▸ **About this exercise**
Pull every line with "filtrage" from the data.

▸ **Extracted information**
= Beginning of Section =

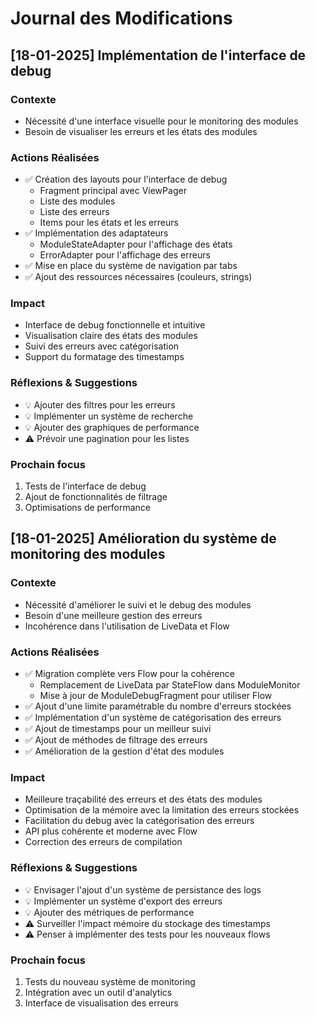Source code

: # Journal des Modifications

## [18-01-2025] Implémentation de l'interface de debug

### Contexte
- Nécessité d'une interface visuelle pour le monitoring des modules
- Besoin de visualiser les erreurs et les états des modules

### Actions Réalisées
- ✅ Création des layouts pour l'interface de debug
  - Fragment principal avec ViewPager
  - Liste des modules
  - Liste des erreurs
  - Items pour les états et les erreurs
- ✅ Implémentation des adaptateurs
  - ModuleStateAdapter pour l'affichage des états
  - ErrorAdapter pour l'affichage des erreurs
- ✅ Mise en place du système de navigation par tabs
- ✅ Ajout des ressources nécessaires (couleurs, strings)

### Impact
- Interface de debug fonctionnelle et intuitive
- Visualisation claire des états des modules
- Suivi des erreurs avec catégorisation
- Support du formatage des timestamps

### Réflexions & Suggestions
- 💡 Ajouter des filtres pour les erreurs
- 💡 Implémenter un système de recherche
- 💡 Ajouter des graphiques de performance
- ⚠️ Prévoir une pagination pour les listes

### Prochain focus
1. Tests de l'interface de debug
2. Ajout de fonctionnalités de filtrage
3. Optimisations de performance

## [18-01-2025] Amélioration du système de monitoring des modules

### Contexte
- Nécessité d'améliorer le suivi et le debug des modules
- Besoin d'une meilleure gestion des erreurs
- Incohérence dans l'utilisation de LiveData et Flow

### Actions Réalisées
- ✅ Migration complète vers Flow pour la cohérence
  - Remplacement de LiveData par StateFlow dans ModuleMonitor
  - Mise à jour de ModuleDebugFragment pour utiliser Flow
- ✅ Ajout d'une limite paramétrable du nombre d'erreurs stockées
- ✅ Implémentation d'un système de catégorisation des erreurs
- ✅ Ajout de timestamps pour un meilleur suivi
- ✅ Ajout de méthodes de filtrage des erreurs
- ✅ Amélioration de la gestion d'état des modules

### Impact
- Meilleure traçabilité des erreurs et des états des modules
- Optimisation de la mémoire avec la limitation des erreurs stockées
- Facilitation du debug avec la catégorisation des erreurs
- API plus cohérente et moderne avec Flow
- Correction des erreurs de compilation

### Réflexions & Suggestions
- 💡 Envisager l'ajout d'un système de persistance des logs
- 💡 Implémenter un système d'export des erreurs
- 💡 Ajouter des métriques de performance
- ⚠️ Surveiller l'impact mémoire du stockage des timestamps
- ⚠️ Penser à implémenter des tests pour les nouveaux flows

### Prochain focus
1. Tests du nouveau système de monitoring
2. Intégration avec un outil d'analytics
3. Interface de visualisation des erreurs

= End of Section =
= Beginning of Section =

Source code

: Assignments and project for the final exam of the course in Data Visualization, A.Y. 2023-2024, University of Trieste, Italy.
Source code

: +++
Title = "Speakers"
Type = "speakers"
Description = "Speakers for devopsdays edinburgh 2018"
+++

= End of Section =
= Beginning of Section =

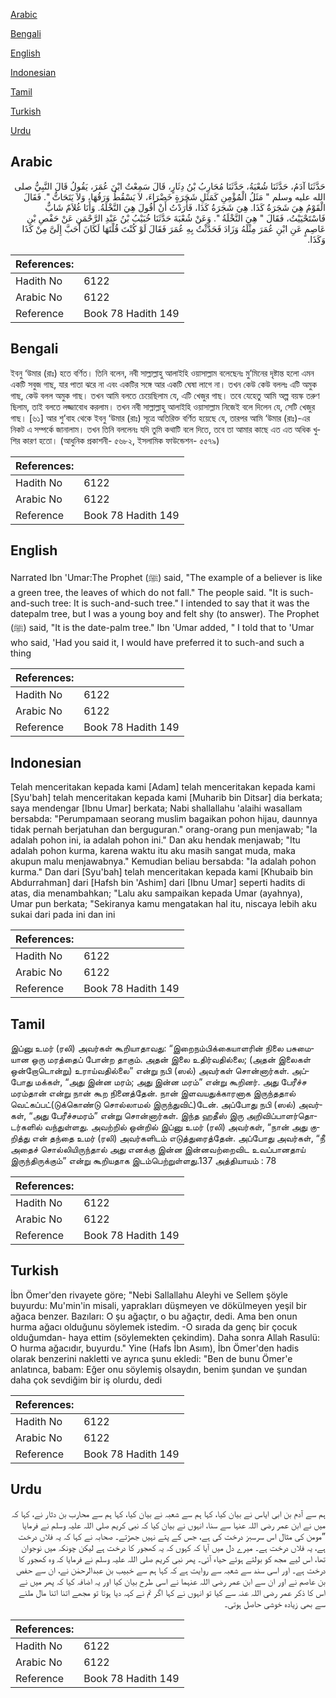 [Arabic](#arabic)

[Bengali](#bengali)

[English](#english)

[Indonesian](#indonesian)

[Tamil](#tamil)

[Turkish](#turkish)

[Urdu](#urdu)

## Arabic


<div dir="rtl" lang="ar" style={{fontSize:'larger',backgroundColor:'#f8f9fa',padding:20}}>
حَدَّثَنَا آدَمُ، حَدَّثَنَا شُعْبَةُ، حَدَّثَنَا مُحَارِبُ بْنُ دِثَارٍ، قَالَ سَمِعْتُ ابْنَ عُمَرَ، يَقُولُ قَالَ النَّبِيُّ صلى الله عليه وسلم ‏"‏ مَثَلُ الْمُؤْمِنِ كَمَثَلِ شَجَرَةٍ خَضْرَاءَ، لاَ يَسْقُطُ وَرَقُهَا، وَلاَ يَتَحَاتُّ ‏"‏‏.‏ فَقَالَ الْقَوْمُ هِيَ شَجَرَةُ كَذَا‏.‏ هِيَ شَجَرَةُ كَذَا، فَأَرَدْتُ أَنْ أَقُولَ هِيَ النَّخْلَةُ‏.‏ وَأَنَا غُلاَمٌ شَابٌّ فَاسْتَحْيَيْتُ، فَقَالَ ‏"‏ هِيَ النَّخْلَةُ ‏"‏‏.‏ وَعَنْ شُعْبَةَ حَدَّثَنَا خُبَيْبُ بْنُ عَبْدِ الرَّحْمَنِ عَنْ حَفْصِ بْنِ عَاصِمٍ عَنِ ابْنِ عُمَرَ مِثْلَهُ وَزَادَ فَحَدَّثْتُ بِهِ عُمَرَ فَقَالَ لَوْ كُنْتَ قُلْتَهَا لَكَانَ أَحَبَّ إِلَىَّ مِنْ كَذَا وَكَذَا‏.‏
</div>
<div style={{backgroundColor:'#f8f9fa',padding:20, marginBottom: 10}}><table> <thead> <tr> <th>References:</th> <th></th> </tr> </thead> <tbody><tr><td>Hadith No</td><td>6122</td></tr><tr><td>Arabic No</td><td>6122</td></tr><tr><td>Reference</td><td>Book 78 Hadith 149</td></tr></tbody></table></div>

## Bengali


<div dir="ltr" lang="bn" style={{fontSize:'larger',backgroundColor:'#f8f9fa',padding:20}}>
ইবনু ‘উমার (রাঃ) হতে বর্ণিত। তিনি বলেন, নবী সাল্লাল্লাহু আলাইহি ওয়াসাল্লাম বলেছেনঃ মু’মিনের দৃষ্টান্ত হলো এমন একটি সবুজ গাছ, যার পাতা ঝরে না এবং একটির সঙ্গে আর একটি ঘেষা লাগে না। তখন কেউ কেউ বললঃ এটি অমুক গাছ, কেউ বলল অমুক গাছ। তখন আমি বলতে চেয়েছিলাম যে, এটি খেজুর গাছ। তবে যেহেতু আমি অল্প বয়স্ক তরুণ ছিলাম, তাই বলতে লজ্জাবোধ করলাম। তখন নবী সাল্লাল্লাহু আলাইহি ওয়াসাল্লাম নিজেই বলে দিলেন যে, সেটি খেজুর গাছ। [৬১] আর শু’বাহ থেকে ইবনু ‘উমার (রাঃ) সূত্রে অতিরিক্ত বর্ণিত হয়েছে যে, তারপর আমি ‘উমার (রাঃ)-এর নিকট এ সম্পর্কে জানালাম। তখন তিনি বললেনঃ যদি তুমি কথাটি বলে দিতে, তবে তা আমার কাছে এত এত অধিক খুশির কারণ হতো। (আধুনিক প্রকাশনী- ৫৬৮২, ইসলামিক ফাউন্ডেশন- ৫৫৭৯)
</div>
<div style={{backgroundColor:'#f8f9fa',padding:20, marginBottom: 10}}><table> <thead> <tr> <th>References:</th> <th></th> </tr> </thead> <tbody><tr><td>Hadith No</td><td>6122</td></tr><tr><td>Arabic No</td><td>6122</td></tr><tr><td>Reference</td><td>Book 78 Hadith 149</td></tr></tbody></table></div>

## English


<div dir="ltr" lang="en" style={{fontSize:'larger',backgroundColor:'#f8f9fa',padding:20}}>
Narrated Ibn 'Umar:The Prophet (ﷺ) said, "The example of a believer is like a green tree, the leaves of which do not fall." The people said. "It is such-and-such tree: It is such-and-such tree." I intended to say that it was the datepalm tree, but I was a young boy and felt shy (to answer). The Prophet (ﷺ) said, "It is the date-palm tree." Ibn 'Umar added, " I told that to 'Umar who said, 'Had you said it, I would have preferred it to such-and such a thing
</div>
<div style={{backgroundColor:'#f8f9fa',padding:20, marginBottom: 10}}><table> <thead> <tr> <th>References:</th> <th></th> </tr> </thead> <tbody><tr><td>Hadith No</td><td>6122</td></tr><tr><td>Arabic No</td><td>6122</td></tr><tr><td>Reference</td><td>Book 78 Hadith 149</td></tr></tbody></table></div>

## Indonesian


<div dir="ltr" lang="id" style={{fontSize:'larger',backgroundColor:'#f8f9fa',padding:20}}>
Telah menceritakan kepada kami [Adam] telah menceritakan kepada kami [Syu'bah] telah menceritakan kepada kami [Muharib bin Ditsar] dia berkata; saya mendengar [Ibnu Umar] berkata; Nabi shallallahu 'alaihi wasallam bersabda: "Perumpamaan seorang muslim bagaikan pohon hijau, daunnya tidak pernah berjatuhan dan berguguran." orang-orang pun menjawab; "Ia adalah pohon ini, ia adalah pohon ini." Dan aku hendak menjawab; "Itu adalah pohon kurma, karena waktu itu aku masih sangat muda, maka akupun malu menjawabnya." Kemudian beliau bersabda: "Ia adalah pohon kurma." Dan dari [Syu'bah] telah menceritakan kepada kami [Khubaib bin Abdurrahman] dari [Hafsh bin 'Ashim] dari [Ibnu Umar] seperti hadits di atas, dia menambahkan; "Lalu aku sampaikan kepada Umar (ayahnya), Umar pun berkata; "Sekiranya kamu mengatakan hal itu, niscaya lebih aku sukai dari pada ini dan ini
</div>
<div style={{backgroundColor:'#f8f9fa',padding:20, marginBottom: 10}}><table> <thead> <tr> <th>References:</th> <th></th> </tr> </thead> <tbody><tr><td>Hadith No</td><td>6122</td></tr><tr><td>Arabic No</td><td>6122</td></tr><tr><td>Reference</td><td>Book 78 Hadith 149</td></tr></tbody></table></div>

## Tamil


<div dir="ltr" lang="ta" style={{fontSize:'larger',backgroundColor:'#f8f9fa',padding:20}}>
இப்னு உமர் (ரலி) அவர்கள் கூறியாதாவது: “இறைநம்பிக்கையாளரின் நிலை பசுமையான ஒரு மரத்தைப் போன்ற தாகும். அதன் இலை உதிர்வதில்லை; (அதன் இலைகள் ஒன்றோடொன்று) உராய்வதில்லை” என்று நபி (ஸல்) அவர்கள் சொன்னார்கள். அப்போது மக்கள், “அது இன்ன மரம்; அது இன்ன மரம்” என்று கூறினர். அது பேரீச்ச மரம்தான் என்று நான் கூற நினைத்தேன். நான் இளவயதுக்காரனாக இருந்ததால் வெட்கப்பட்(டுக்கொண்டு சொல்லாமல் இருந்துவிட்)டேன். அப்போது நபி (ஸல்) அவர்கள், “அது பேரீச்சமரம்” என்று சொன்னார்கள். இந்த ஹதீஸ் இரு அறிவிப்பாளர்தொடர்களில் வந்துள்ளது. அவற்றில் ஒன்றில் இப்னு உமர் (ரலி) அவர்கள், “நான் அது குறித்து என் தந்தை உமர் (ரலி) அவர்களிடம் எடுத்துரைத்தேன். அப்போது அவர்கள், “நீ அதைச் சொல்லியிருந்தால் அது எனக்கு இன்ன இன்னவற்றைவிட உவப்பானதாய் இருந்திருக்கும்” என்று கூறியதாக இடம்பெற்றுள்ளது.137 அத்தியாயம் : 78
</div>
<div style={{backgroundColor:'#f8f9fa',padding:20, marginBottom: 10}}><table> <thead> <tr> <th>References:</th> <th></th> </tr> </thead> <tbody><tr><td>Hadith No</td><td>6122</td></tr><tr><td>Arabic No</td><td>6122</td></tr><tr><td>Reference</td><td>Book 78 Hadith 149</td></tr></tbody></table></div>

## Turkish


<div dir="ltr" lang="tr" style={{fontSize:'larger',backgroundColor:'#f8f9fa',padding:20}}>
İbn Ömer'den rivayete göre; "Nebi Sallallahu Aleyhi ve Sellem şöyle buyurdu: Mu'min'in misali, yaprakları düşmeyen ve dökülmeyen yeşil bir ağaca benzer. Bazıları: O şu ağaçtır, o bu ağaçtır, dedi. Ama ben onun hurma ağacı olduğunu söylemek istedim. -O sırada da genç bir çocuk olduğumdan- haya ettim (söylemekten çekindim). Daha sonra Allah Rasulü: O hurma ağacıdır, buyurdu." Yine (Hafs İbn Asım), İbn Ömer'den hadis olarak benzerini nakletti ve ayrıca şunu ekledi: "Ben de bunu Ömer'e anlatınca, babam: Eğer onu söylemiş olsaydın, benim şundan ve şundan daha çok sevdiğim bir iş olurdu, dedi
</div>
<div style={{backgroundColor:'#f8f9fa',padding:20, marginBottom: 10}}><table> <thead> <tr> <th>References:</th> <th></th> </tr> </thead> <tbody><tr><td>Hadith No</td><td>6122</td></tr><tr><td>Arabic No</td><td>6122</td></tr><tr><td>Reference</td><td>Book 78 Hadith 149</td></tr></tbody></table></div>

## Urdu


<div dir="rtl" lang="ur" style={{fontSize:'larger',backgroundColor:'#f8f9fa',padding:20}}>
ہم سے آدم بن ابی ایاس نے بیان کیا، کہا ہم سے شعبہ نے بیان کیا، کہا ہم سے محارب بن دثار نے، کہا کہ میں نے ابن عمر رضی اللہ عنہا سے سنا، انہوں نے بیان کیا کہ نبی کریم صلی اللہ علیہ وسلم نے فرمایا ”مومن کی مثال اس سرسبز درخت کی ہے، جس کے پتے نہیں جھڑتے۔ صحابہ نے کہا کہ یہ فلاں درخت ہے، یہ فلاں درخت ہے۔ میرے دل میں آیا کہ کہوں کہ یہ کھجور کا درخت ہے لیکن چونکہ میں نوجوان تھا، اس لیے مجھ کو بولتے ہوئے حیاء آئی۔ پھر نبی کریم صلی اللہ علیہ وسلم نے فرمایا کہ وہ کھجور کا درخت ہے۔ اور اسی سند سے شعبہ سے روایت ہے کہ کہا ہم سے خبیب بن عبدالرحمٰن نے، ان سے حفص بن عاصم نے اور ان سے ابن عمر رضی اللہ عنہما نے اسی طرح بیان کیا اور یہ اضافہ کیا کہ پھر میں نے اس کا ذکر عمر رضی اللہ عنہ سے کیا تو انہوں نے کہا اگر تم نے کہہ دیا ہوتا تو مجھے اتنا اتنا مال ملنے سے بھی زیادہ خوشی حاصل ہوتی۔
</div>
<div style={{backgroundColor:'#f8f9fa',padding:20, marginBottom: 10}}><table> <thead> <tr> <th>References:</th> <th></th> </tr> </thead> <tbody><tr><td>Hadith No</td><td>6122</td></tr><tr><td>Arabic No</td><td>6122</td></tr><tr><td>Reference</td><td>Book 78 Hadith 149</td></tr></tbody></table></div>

= End of Section =

▸ **Output of the exercise**
2. Ajout de fonctionnalités de filtrage
- ✅ Ajout de méthodes de filtrage des erreurs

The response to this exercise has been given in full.